Concern 1: Mortgage Payment is Missed

Whether an oversight or intentional, when a mortgage payment is missed there are more repercussions than just a negative hit to the credit score.

  • A single 30 day late mortgage loan payment can cause a credit score to drop by as much as one hundred points.
  • A single 30 day late mortgage loan payment may prevent mortgage financing from 12 months up to 24 months depending on the loan program and investor.

Concern 2: Marital Home in Foreclosure Proceedings

Many times in a divorce situation there are financial struggles and often times the marital home is involved in foreclosure proceedings. 

If foreclosure proceedings have already begun the best option and sometimes the only option is to contact the current lender/servicer to determine if there is a loan modification or alternative plan to salvage the marital home if this is desired. Once the foreclosure proceedings are underway, new traditional mortgage financing is very difficult if not impossible to obtain. Even if the foreclosure proceedings were resolved, the recent mortgage payment history stated above will be a factor in obtaining new financing.

Concern 3: Joint Marital Debt Retained Post-Divorce

When it is currently not possible or not the best option to close out joint marital debt the court may order one party responsible for the full payment of specific debts. When this occurs, the debt is considered a “Contingent Liability” and for mortgage financing purposes, contingent liability is not typically included in the debt to income ratio for the party not responsible for the joint marital debt. But what happens if the responsible spouse makes a late payment on the joint obligation?

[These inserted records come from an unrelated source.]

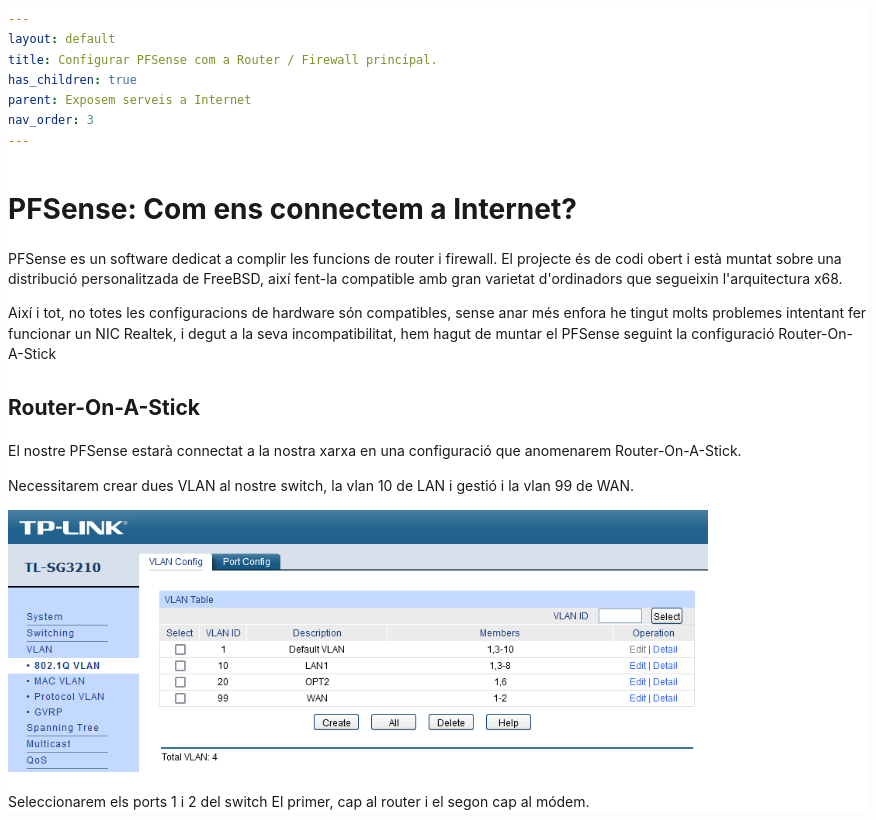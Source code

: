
 ```yaml
---
layout: default
title: Configurar PFSense com a Router / Firewall principal.
has_children: true
parent: Exposem serveis a Internet
nav_order: 3
---
```


# PFSense: Com ens connectem a Internet?

PFSense es un software dedicat a complir les funcions de router i firewall. El projecte és de codi obert i està muntat sobre una distribució personalitzada de FreeBSD, així fent-la compatible amb gran varietat d'ordinadors que segueixin l'arquitectura x68.

Així i tot, no totes les configuracions de hardware són compatibles, sense anar més enfora he tingut molts problemes intentant fer funcionar un NIC Realtek, i degut a la seva incompatibilitat, hem hagut de muntar el PFSense seguint la configuració Router-On-A-Stick

## Router-On-A-Stick

El nostre PFSense estarà connectat a la nostra xarxa en una configuració que anomenarem Router-On-A-Stick. 

Necessitarem crear dues VLAN al nostre switch, la vlan 10 de LAN i gestió i la vlan 99 de WAN.

<img src="..\assets\images\pfSense\vlancreation1.png" alt="Creació de VLANs al switch TP-Link TL-SG3210" width="700"/>

Seleccionarem els ports 1 i 2 del switch El primer, cap al router i el segon cap al módem.
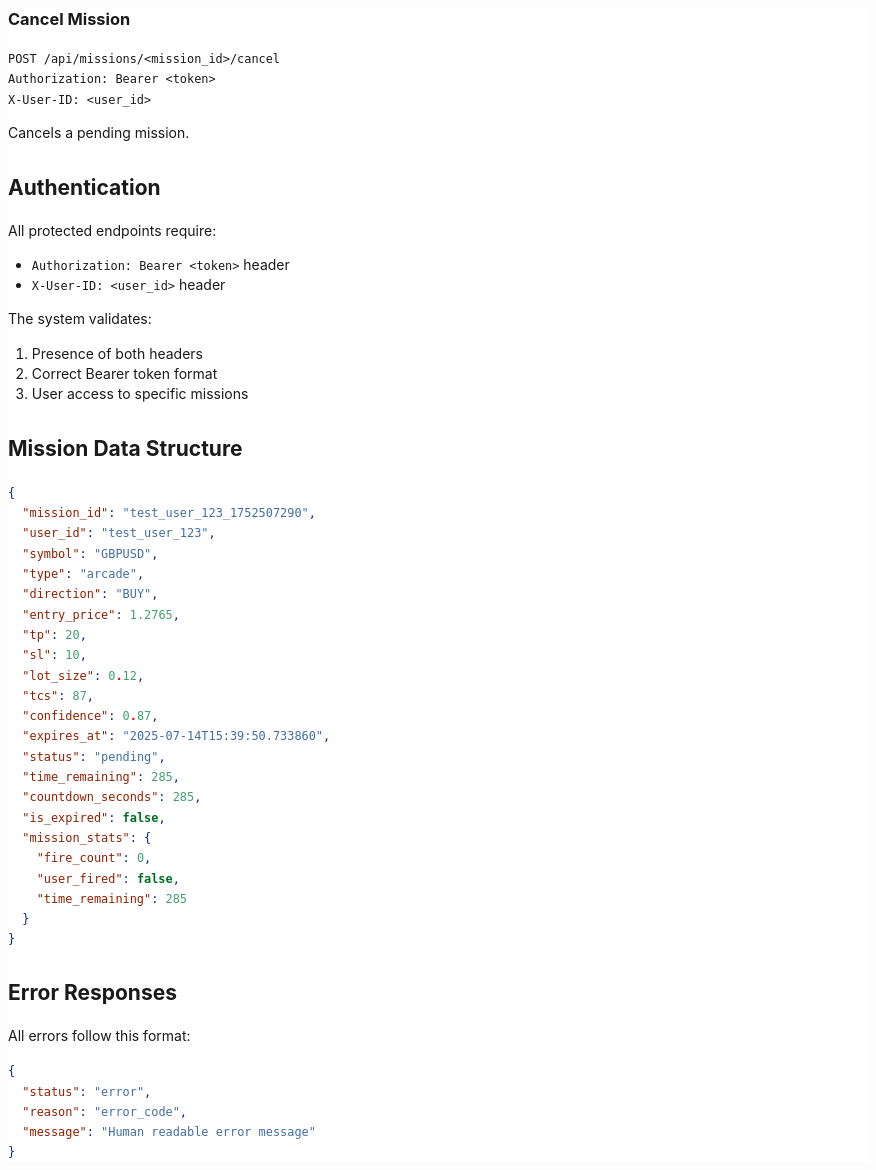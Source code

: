### Cancel Mission
```
POST /api/missions/<mission_id>/cancel
Authorization: Bearer <token>
X-User-ID: <user_id>
```
Cancels a pending mission.

## Authentication

All protected endpoints require:
- `Authorization: Bearer <token>` header
- `X-User-ID: <user_id>` header

The system validates:
1. Presence of both headers
2. Correct Bearer token format
3. User access to specific missions

## Mission Data Structure

```json
{
  "mission_id": "test_user_123_1752507290",
  "user_id": "test_user_123",
  "symbol": "GBPUSD",
  "type": "arcade",
  "direction": "BUY",
  "entry_price": 1.2765,
  "tp": 20,
  "sl": 10,
  "lot_size": 0.12,
  "tcs": 87,
  "confidence": 0.87,
  "expires_at": "2025-07-14T15:39:50.733860",
  "status": "pending",
  "time_remaining": 285,
  "countdown_seconds": 285,
  "is_expired": false,
  "mission_stats": {
    "fire_count": 0,
    "user_fired": false,
    "time_remaining": 285
  }
}
```

## Error Responses

All errors follow this format:
```json
{
  "status": "error",
  "reason": "error_code",
  "message": "Human readable error message"
}
```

  • The credit score of both spouses will be affected negatively as both individuals are still liable to the creditor.
  • For mortgage underwriting purposes, if the debt was ordered to be paid solely by one party per the Marital Settlement Agreement, the payment history of the debt after the contingent liability was ordered may not be considered by the mortgage underwriter.
  • Contingent Liability guidelines are applicable to all joint marital debt including mortgage financing, auto loans, installment loans, credit cards, etc.